Acho que a morte de Manoel de Oliveira pegou todo mundo de surpresa. Me lembro que quando morreu Frank Sinatra a Ilustrada já tinha uma edição prontinha há tanto tempo que foi preciso refazer toda.
Já o Manoel… Acho que já não acreditávamos que ele fosse mesmo nos deixar algum dia. Pena, não era verdade.
O que pude dizer, às pressas, é o que vai abaixo:
(artigo para a Ilustrada – na urgência, é o que posso mandar agora: espero completar amanhã)
Foi em 1978: o cinema Action République, em Paris, estava lotado para a exibição extraordinária de um filme português. Quem patrocinava a sessão era Serge Daney, o maior crítico francês em atividade naquele momento. Exibia-se um filme português. O diretor era um senhor já de idade que estava em pé, ao fundo da sala, ao lado de Daney.
Houve certa inquietação na plateia, quando se soube que o filme teria quatro horas de duração. Filme português, vá lá. Mas quatro horas?
Pois bem, as quatro horas de “Amor de Perdição” correram sem que se ouvisse nem mesmo a respiração do público, tal a atenção voltada à adaptação do romance de Camilo Castelo Branco. Ao final, houve uma espécie de consagração do velho cineasta. Manoel de Oliveira teria, então, quase 70 anos.

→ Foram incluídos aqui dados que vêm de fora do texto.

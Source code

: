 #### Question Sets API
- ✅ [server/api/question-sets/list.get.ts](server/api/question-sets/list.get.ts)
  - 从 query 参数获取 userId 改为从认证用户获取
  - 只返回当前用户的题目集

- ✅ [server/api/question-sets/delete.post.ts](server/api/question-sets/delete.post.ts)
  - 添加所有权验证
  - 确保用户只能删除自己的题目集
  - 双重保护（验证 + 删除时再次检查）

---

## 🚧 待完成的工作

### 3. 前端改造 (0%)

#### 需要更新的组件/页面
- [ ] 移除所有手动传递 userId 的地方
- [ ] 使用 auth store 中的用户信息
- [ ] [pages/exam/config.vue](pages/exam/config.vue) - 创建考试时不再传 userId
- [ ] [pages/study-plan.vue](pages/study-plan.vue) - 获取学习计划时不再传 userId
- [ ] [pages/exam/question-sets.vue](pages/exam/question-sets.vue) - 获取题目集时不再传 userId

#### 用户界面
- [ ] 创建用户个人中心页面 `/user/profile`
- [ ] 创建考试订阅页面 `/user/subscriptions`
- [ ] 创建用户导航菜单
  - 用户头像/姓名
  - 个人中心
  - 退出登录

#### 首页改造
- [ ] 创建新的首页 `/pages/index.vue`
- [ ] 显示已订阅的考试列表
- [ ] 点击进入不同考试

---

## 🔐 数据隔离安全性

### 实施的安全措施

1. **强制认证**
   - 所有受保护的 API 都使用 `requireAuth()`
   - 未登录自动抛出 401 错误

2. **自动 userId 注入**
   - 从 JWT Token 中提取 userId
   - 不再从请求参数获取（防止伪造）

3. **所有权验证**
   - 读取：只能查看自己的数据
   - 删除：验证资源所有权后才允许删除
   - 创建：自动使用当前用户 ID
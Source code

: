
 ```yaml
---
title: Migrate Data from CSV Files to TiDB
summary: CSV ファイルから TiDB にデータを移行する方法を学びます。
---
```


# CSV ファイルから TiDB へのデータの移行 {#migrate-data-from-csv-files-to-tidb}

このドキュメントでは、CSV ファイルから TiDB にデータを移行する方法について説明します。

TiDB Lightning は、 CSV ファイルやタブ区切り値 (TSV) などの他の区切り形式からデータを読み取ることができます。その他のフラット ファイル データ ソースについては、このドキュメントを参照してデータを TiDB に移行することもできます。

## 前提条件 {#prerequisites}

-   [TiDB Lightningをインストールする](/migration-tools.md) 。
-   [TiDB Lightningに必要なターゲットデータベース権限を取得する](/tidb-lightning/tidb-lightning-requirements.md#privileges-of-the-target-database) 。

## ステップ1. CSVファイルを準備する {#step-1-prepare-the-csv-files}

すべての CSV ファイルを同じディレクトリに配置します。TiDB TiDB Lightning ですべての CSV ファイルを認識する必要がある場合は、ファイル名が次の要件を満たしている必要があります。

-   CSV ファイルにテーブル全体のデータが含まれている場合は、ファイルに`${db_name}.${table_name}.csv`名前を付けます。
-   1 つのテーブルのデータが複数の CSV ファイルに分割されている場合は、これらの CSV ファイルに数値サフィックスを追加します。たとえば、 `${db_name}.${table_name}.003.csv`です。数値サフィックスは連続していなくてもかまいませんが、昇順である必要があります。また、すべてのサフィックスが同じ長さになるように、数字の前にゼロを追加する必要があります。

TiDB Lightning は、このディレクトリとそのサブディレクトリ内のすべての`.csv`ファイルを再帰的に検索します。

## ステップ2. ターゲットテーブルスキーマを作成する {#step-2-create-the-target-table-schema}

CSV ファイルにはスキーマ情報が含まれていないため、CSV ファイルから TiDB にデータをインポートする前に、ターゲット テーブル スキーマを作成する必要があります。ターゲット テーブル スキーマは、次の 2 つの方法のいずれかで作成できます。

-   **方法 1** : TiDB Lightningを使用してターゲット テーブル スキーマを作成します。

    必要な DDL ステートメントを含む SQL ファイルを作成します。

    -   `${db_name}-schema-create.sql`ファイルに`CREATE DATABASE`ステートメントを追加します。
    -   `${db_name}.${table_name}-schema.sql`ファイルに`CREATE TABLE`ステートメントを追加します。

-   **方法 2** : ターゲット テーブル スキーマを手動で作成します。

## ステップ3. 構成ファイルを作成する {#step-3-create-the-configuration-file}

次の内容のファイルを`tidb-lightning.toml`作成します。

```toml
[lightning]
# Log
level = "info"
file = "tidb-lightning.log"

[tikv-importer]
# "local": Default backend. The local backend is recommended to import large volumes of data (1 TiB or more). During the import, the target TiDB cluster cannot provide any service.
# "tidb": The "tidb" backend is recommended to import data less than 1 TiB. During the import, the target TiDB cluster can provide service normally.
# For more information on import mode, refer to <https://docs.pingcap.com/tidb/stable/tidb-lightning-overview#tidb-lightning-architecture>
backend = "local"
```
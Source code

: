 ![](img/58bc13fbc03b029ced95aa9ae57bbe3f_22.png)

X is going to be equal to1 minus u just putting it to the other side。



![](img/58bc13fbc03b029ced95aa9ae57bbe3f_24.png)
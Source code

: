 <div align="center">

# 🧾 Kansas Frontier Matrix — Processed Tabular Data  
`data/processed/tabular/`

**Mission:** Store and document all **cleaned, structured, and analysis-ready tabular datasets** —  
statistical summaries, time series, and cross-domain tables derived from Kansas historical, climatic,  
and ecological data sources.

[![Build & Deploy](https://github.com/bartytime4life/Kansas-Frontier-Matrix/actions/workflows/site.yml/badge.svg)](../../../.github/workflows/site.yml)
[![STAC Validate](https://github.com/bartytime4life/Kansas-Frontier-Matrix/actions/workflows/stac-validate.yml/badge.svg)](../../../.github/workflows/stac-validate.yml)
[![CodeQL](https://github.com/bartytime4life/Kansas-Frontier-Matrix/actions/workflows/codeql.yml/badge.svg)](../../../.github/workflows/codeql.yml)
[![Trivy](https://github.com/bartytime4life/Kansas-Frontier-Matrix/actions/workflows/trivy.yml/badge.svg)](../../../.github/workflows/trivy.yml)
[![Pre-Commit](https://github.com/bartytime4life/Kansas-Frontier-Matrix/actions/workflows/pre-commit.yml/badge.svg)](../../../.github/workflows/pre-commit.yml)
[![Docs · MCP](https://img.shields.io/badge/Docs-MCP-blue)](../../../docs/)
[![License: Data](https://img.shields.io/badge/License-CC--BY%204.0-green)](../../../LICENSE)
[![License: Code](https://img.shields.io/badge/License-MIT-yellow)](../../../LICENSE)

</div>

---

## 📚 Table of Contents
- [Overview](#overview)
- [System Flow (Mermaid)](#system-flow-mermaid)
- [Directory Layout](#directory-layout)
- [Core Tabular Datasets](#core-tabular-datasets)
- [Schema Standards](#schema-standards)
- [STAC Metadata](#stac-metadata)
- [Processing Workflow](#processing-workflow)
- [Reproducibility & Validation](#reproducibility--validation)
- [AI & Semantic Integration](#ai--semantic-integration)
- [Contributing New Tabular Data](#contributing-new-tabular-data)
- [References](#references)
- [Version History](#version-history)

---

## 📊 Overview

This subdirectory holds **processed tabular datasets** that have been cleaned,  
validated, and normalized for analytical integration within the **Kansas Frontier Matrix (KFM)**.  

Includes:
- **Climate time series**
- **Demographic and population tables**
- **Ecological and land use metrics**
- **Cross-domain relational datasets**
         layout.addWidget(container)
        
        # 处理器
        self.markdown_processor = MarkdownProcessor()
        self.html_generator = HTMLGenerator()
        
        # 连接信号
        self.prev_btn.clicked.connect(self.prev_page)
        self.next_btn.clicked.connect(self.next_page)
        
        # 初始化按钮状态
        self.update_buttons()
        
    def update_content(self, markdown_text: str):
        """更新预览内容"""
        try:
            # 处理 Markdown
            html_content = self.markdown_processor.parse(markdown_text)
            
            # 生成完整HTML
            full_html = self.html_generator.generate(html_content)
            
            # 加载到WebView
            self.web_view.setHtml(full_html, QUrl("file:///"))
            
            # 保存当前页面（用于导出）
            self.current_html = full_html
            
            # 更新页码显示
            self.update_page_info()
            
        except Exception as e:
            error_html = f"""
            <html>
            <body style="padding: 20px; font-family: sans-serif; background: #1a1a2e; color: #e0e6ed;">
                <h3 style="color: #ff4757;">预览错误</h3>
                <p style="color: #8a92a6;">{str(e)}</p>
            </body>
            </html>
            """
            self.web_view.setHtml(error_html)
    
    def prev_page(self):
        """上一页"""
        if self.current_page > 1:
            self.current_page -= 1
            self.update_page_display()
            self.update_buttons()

Seria este seu último filme? Eis uma pergunta que, há anos, críticos e cinéfilos faziam. O fato é que muitos desses morreram, mas Oliveira prosseguia. Seria absurdo dizer que sua obra começa com “Amor de Perdição” e ignorar o que veio antes, desde “Douro, Faina Fluvial” (1931)ou “Aniki Bobó” (1942), sua magnífica estreia na ficção.
Mas é depois de 1978 que sua carreira deslancha, com “Amor de Perdição”, originalmente uma série para TV que a própria RTP se recusava a exibir: o fim do salazarismo e sua associação com o produtor Paolo Branco lhe permitiram realizar uma série de filmes e garantiram a presença nos principais festivais da Europa.
No Brasil, tornou-se conhecido graças ao lançamento de vários de seus filmes na Mostra Internacional de São Paulo. Aqui também filmou um pequeno porém notável segmento para o filme coletivo “Mundo Invisível”, produzido por Leon Cakoff.
Ao longo dos últimos 35 anos, Oliveira esquadrinhou, em dezenas de trabalhos, a literatura de seu país, a Europa e seu destino, a glória e o declínio de Portugal. Com desenvoltura e inteligência agudas, utilizou os tempos longos, pacientes, como instrumento de reflexão e aprofundamento temáticos.
Se nunca abandonou os atores que o acompanharam por longos anos (Luís Miguel Cintra, Leonor Silveira, entre outros), mas a partir de certo momento soube incorporar a seus filmes estrelas internacionais como Marcelo Mastroianni, Catherine Deneuve, Michel Piccoli ou o nosso Lima Duarte, que fez o padre Vieira idoso em “Palavra e Utopia”.
Oliveira morre aos 106 anos. Um pouco mais jovem apenas do que o cinema, deixa uma das grandes obras do modernismo cinematográfico. Seu “filme testamento”, que tantos acreditavam ter chegado, desde os anos 1990, nunca se fez. Ou antes, está em toda parte nessa obra sempre surpreendente e magistral.